GMs can't therefore, just enter in the formula in a little machine and say okay well our club has x amount of money to spend, we need y and z types of players to compete, and preferably v,w,y and z to win it all, so who's available to us? Managers likewise can't enter a calculation into little machines of their own and say ok in this situation we need this situation we need this outcome and to get there we just need to find the variable in the equation, which is the proper player to put in. Baseball, for all its numbers, just isnt made like that. By its nature it is not subject to specific formulae.
Does this mean everyone has to throw their hands up in the air and say "well, we can't really do anything to affect the outcome, so lets just do nothing"? Of course not. While nobody can concretely predict the outcome of a baseball game, or the course a team will take over a number of years, or how a player will develop, there are trends, and there are ways to at least passively check if a player is matching any of those trends. In short, though baseball is not physics or geometry or chemistry, it might be rather akin to biology.

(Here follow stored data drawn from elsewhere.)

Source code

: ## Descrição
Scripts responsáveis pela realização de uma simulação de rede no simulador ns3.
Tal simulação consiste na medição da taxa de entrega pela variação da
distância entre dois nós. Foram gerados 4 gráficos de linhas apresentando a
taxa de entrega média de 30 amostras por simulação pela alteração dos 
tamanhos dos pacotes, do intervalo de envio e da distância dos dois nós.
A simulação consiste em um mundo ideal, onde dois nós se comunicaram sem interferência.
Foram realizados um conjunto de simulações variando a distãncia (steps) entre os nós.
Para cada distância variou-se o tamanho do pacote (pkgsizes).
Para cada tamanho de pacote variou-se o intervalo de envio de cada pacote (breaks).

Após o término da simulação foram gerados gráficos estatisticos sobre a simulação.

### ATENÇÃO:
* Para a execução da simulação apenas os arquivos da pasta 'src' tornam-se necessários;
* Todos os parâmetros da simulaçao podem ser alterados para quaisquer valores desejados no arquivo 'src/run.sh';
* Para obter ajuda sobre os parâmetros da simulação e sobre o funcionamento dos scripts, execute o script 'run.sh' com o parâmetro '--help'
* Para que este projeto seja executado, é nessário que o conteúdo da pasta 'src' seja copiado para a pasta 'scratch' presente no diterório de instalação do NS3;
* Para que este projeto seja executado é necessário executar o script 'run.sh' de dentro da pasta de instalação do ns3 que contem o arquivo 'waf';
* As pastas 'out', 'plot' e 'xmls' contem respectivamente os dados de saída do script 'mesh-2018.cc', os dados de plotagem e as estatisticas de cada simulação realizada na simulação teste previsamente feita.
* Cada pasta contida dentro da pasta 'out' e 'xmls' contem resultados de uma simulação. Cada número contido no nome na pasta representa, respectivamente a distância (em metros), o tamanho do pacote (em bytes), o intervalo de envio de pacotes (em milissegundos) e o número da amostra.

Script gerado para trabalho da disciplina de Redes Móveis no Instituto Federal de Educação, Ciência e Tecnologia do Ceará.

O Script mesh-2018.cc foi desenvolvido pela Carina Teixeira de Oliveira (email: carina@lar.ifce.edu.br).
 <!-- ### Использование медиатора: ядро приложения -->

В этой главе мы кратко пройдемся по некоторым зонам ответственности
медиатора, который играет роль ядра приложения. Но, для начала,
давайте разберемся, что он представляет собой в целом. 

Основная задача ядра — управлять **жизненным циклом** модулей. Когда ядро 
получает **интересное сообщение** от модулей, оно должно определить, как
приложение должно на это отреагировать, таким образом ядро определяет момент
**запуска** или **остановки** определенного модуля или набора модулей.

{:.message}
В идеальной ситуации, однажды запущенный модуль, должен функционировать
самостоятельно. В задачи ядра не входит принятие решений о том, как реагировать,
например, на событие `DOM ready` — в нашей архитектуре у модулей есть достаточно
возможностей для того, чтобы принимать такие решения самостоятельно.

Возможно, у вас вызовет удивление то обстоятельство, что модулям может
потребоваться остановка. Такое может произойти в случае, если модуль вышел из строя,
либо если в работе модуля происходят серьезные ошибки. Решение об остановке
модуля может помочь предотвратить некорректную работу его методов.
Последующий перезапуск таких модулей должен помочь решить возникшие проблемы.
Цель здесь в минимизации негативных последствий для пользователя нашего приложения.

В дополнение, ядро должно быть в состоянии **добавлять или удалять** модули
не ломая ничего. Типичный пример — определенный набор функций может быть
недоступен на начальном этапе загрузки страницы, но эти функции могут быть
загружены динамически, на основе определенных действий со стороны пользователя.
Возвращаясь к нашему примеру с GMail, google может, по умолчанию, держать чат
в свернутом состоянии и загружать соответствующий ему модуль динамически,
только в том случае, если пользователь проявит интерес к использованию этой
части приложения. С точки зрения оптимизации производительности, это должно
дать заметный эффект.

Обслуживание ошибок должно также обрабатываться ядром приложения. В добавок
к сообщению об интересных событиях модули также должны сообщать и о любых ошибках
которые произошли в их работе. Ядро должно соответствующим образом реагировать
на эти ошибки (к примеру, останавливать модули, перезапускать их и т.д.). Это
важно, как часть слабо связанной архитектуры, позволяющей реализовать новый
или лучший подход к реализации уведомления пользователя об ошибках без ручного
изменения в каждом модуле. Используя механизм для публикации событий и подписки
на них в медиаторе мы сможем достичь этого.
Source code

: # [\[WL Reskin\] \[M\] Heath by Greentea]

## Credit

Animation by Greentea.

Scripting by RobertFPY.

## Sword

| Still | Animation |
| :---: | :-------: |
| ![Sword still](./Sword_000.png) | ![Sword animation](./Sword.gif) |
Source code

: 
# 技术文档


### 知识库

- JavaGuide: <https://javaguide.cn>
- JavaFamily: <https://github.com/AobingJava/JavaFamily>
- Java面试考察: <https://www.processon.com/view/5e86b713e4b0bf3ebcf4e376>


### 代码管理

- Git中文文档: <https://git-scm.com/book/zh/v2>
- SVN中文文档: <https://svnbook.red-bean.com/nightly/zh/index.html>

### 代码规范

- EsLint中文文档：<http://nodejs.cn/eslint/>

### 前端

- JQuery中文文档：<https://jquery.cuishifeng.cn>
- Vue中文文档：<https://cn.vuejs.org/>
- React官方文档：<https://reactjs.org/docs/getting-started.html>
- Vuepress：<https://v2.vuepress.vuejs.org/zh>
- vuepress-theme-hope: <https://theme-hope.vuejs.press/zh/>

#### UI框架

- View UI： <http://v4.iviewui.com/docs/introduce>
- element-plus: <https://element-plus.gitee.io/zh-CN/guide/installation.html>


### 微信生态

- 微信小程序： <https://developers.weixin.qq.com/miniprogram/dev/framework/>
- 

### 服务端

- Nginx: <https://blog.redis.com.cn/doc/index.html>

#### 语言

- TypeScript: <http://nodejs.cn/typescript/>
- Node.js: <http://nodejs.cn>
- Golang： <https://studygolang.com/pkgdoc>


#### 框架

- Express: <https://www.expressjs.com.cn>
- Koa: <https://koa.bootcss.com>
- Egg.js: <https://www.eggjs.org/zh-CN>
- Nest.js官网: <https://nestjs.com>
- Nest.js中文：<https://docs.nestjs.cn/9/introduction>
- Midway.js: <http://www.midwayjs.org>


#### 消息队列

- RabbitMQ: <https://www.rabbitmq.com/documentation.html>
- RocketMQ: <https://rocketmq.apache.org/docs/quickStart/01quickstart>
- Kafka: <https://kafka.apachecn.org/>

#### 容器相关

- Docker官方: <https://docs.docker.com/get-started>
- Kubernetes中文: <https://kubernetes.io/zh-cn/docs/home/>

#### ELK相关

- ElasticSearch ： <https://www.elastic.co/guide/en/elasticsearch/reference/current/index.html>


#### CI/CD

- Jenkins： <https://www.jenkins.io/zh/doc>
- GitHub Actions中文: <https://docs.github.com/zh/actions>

You see biology studies life, and studies the way it changes and grows. It studies the different patterns life takes, and indeed the exceptions to every one of those patterns that exist in every form of life. After making such observations it comes up with rules, soft rules of course, because the first thing it realizes is that the subject of its study -life- can predictably do one thing throughout its many forms -change.
If baseball is approached this way, then we have a certain ability to notice trends, see skill in some individual that is like someone else's skill, and apply our knowledge to that with the full idea in mind that we are not guaranteeing a certain outcome by taking a certain player in free agency, by calling for a certain pitcher in a certain game, or by introducing a certain rule into the sport of baseball in general. What we or rather what managers and GMs and other baseball executive types are doing by applying this biological study to baseball is attempting to make our desired outcome more likely by believing in the science that studies baseball.
As it happens, like biology, the results are at times inconclusive as to how one might act in certain situations, because things change and sometimes they change so dramatically there is nothing anyone can say. This is why it is so difficult for decision makers in baseball to make the right decisions all the time, there are just so many abberations that the rules of the science, which are flexible anyway, must be flexed even further.
Of course there are studies of baseball. There have been forever. There are two main schools in the baseball world now however. Both of these are biological studies at their heart, but one might say one (traditional style) is a more anthropological study based on the observation of living things by other living things, and the other (sabermetrics) is more laboratory-based examining the numbers of the product of what these living things do and drawing their prized information from there. Some baseball teams take a liking to both styles of study, others prefer only one and viciously hate the other school of baseball research.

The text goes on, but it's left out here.